Une conception nouvelle de l'urbanisme

 Quand Michel Écochard fut appelé au Maroc par le résident Eirik Labonne pour reprendre en main le Service de l'Urbanisme, l'exode rural et le surpeuplement urbain exigeaient des solutions urgentes.
Comparant le Maroc à la France, Écochard dira que "cet accroissement de la population urbaine avait fait parcourir au Maroc en 30 ans un chemin que la France avait lentement monté en un siècle et demi".

La théorie de l'habitat pour le plus grand nombre fut formulée à l'occasion d'une conférence tenue en févier 1950 intitulée "Urbanisme et construction pour le plus grand nombre".
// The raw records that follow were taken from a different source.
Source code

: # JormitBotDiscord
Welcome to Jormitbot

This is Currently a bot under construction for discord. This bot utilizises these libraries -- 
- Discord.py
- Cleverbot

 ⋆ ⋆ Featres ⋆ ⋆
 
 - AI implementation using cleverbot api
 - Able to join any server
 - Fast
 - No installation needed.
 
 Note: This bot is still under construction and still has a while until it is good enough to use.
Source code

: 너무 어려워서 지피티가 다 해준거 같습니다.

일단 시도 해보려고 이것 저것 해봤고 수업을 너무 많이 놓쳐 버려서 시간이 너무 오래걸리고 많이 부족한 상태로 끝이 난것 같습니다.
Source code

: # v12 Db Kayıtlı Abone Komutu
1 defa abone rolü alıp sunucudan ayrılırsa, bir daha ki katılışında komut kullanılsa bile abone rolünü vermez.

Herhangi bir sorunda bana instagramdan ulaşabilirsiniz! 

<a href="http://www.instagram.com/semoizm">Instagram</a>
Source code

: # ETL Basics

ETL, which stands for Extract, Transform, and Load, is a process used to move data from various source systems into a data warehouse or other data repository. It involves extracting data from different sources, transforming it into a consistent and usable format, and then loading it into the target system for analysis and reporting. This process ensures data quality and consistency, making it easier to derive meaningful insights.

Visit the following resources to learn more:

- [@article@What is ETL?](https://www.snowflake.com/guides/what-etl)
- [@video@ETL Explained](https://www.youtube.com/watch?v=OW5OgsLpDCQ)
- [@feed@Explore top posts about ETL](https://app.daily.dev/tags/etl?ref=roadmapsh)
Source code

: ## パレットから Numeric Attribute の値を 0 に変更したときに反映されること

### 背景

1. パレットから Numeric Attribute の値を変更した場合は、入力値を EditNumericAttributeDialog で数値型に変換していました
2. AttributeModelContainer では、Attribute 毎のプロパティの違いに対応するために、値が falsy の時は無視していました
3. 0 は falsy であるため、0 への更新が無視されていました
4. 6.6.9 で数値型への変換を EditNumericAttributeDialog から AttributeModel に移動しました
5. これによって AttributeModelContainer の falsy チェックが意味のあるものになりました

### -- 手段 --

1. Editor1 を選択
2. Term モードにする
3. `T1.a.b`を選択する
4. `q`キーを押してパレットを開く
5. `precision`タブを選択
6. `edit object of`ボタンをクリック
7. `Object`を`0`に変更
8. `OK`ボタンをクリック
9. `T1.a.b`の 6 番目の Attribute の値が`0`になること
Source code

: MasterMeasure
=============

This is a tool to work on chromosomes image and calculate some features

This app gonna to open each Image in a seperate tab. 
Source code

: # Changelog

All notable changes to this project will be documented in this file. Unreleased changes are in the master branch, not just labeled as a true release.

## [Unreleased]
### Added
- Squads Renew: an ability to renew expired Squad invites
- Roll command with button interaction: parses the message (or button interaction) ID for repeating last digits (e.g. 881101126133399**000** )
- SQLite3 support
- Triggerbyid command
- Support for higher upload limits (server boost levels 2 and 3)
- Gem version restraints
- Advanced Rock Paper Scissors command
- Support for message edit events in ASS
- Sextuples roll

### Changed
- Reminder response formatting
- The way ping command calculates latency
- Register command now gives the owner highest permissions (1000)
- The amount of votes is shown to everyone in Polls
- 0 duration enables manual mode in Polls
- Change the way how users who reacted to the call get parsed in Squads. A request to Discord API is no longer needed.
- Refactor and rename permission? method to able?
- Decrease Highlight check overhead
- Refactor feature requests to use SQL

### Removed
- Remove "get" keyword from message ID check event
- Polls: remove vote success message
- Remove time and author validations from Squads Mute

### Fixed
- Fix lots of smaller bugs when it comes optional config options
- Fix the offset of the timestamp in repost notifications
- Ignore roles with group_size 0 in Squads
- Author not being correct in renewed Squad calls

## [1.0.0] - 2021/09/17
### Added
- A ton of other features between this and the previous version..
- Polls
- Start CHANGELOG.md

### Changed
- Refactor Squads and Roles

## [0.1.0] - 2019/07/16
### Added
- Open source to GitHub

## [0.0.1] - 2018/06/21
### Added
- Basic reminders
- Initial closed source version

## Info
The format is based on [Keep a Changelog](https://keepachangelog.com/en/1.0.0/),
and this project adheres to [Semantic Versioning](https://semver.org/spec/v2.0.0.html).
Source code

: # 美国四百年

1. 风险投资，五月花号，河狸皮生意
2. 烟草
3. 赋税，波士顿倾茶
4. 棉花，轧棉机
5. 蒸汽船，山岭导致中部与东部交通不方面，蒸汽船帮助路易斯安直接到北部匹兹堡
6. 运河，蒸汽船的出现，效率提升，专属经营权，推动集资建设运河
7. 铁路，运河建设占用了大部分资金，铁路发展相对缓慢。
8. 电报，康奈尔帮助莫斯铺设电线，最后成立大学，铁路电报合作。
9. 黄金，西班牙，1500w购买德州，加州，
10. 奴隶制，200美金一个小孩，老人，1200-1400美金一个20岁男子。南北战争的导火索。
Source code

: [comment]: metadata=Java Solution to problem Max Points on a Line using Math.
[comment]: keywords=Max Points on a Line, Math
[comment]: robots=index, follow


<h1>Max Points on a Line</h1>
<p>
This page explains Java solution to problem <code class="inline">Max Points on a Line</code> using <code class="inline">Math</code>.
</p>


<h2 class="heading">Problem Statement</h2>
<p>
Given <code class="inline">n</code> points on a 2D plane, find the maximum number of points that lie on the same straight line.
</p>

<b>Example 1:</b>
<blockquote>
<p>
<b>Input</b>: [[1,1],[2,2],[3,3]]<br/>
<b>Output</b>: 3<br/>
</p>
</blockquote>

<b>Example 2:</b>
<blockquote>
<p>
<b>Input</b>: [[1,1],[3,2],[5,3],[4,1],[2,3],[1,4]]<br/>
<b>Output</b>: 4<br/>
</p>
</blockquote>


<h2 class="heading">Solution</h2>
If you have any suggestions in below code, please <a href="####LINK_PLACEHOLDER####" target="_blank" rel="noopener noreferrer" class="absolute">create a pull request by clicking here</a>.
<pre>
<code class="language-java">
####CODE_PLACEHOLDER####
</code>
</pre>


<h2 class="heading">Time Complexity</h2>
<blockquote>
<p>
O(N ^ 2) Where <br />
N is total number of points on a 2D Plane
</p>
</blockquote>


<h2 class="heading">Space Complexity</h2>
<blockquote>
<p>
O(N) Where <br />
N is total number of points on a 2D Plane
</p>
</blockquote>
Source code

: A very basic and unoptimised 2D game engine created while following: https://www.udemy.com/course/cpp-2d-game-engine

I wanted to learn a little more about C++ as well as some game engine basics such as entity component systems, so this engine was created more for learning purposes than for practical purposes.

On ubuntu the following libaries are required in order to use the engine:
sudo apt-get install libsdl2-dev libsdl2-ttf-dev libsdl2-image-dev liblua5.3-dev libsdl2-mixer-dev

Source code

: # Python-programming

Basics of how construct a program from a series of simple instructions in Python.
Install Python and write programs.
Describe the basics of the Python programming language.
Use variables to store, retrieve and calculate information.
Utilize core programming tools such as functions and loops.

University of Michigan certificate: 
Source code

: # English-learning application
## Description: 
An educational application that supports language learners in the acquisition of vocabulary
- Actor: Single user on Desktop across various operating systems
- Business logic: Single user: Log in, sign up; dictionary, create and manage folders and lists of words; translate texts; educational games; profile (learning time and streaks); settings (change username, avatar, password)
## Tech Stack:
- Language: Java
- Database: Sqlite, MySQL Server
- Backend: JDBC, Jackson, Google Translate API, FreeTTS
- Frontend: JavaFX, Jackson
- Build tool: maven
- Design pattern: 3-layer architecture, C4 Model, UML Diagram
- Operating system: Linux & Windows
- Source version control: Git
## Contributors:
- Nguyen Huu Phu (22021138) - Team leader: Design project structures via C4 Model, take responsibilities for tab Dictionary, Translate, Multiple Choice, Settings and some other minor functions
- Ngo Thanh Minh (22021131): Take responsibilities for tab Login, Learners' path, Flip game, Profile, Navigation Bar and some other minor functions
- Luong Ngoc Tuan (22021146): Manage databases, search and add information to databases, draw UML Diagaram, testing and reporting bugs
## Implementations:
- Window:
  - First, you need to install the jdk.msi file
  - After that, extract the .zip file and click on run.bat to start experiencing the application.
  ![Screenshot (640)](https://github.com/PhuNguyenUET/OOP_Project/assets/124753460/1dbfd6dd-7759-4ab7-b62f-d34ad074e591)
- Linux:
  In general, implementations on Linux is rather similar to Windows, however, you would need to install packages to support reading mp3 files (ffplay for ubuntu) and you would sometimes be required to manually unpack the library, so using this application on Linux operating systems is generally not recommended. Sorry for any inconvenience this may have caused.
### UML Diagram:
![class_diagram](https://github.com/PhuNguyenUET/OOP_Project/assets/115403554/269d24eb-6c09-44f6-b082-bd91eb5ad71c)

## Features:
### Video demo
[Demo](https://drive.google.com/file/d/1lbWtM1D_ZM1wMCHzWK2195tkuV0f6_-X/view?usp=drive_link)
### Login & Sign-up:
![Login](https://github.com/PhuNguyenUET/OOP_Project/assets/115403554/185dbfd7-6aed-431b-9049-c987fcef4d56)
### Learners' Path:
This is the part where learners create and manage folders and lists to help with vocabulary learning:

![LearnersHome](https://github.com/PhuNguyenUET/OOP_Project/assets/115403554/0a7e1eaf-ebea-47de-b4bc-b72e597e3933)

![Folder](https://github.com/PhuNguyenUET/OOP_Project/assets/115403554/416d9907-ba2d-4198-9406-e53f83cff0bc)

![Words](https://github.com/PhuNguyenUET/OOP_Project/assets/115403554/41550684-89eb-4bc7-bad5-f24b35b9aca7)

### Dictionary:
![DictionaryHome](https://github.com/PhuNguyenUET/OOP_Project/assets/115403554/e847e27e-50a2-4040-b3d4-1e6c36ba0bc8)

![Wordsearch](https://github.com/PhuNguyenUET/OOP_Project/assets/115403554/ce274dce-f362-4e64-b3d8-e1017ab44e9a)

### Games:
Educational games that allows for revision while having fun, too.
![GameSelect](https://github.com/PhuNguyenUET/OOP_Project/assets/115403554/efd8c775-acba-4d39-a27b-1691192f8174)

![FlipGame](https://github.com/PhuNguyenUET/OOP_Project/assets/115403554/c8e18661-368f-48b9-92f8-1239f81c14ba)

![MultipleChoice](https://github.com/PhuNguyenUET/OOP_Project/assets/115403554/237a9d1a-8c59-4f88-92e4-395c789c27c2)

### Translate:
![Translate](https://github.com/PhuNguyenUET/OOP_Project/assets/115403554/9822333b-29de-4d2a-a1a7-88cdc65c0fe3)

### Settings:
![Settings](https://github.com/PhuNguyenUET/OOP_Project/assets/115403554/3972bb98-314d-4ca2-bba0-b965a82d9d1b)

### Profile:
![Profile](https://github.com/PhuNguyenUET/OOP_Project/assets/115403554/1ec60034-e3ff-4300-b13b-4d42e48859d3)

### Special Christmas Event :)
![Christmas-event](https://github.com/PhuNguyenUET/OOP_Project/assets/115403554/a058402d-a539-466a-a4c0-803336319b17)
 "L'habitat marocain, disait Écochard, a été depuis mon arrivée au Maroc en 1946 la préoccupation majeure du Service de l'Urbanisme. L'accroissement démographique et l'afflux des populations rurales vers les villes y entrainaient le surpeuplement de certains quartiers et la création, à la périphérie, de zones dites " bidonvilles " (300 000 personnes en 1947). Dans les deux cas, les conditions de vie y étaient telles que le problème présentait un caractère d'extrême urgence. Actuellement, dans la population urbaine du Maroc, les Musulmans entrent pour 85%. C'est le problème capital, celui du plus grand nombre" (Écochard M., Habitat musulman au Maroc, l'Architecture d'aujourd'hui n° 60, juin 1955, pp. 36-37).

Écochard mit en place une politique pluridisciplinaire en s'appuyant sur les travaux de sociologues et d'ethnologues sur les modes de vie des populations musulmanes, sur l'observation des modes vernaculaires d'habiter des ruraux dans les villages et dans les bidonvilles où ils s'étaient transplantés et sur l'étude critique des réalisations antérieures.
L'action d'Écochard trouva un écho mondial au travers des Congrès internationaux d'architecture moderne (CIAM) (Cohen, 306) ; la contribution marocaine provoquera un véritable choc au Congrès d'Aix en Provence (CIAM 9, 1953).

Pour Écochard, il s'agissait de concevoir l'habitat selon les habitudes traditionnelles et les catégories sociales.
Il reprit en 1946 les catégories admises par l'administration en les appliquant non aux personnes mais aux quartiers selon des critères hétérogènes religieux pour les musulmans et les juifs marocains, nationaux pour les européens ; la création d'immeubles pour européens et de villas pour marocains aisés ne posait pas de problèmes : ce qui posait problème, c'était de trouver pour les personnes à très faible revenus, une ou des solutions satisfaisantes sur le plan de l'hygiène, reproductibles au plus faible coût, tout en évitant la spéculation sur le prix des terrains.
 Dans le cas de "l'Habitat pour le plus grand nombre" qui devait être réalisé en grande partie avec l'aide de l'État et au moindre coût, mais sans rien sacrifier à l'hygiène et au confort minimum pour une population trop pauvre pour payer des loyers demandés, il fut nécessaire d'établir une théorie de l'habitat du plus grand nombre allant de l'aménagement du quartier au plan de la cellule individuelle pour trouver une solution financièrement réalisable portant sur la surface de voierie, son entretien, la longueur des égouts et des canalisations et sur la construction (Écochard, 102-103). Au centre de ce cadre urbain, il importait de préciser le type d'habitation susceptible de constituer le tissu cellulaire de ces cités nouvelles.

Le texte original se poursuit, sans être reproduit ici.